Paul-BangaConseiller du Président de la République en charge de l’agriculture, notamment dans le domaine de l’exploitation du palmier à huile, Paul Banga, Ingénieur agronome, a été amené à se prononcer sur la polémique liée aux effets néfastes de l’huile de palme et des cultures agro-industrielles. Comptant parmi les pionniers de l’agro-industrie au Gabon, le Maître en gestion de projet a contribué à la mise en place d’Agrogabon à Lambaréné et à celle d’Olam Palm à Kango. Il explicite également le volet agriculture du PSGE.
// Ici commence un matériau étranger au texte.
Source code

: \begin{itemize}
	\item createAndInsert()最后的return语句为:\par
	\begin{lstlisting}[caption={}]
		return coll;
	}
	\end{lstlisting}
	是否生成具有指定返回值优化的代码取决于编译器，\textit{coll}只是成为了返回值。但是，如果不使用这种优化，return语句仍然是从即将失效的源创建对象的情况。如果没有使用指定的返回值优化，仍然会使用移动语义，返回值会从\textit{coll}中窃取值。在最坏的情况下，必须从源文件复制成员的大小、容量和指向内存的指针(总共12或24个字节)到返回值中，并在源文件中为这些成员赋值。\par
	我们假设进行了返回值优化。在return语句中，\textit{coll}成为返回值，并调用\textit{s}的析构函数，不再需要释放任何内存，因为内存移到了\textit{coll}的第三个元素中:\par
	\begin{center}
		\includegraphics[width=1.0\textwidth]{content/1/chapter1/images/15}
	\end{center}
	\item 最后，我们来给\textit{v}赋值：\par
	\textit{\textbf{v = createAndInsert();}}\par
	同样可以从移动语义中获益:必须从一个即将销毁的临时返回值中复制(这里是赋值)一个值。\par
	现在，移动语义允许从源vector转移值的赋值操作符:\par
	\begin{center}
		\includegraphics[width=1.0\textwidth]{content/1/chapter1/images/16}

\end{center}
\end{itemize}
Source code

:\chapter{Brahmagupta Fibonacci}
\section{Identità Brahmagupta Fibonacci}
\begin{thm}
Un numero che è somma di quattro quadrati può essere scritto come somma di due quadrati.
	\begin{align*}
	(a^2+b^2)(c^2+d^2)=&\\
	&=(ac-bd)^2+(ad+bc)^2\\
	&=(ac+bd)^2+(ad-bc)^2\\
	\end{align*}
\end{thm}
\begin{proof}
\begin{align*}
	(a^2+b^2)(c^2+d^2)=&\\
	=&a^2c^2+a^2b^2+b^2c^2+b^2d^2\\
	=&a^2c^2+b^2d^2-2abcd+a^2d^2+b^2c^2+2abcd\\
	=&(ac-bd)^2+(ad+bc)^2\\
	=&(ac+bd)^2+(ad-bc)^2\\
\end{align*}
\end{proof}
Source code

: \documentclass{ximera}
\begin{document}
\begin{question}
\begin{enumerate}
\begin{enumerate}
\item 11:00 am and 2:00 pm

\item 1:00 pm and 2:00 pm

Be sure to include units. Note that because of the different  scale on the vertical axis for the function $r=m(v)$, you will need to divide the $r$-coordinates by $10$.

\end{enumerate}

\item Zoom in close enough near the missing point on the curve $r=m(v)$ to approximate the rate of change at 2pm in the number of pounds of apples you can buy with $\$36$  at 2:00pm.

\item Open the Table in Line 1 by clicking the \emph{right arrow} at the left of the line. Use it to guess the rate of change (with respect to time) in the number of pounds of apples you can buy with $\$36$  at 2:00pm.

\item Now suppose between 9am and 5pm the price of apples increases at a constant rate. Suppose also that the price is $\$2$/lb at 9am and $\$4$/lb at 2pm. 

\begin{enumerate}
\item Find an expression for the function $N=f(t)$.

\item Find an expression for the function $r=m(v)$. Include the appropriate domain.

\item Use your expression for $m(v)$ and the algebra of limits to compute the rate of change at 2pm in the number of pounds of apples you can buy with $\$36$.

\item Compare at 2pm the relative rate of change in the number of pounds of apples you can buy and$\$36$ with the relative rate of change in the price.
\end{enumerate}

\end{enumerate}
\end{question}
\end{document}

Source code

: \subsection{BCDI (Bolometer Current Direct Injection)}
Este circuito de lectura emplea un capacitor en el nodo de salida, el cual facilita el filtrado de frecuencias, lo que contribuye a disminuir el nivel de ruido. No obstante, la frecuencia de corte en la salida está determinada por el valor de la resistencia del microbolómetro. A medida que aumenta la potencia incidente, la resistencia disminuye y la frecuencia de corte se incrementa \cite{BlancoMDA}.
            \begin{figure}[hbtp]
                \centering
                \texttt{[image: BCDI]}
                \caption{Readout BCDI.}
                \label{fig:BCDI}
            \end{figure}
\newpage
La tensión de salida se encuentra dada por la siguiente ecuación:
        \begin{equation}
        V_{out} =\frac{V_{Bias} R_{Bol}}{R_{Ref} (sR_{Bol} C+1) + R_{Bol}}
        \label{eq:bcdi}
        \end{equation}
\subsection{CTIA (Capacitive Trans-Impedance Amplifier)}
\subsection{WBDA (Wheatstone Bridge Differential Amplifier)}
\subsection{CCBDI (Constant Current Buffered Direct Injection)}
Gabonreview : Il est communément établi que l’huile de palme est dangereuse pour la santé. Pourquoi donc promouvoir la culture des palmeraies et donc sa production ?

Paul Banga : L’huile de palme a de grandes vertus. Aujourd’hui, elle apparaît comme l’huile la plus consommée au monde devant le soja. De plus, c’est une huile qui, en termes de production, est l’oléagineux ayant le meilleur rendement ; soit environ quatre tonnes en production de croisière contre une superficie dix fois plus grande pour la production, au même tonnage, du soja ou de l’arachide. C’est donc une huile dont le coût de production est le moins élevé. C’est également une huile organoleptique, avec un certain apport au niveau de la santé et au niveau du goût, qui est très recommandée pour nos sociétés africaines pour la simple raison qu’elle détient un point de fusion très élevé. En effet, quand il faut 10 à 15 degrés pour certaines, l’huile de palme quant à elle n’atteint son point de fusion qu’à partir de 35 degrés ce qui fait qu’elle soit recommandée pour la friture.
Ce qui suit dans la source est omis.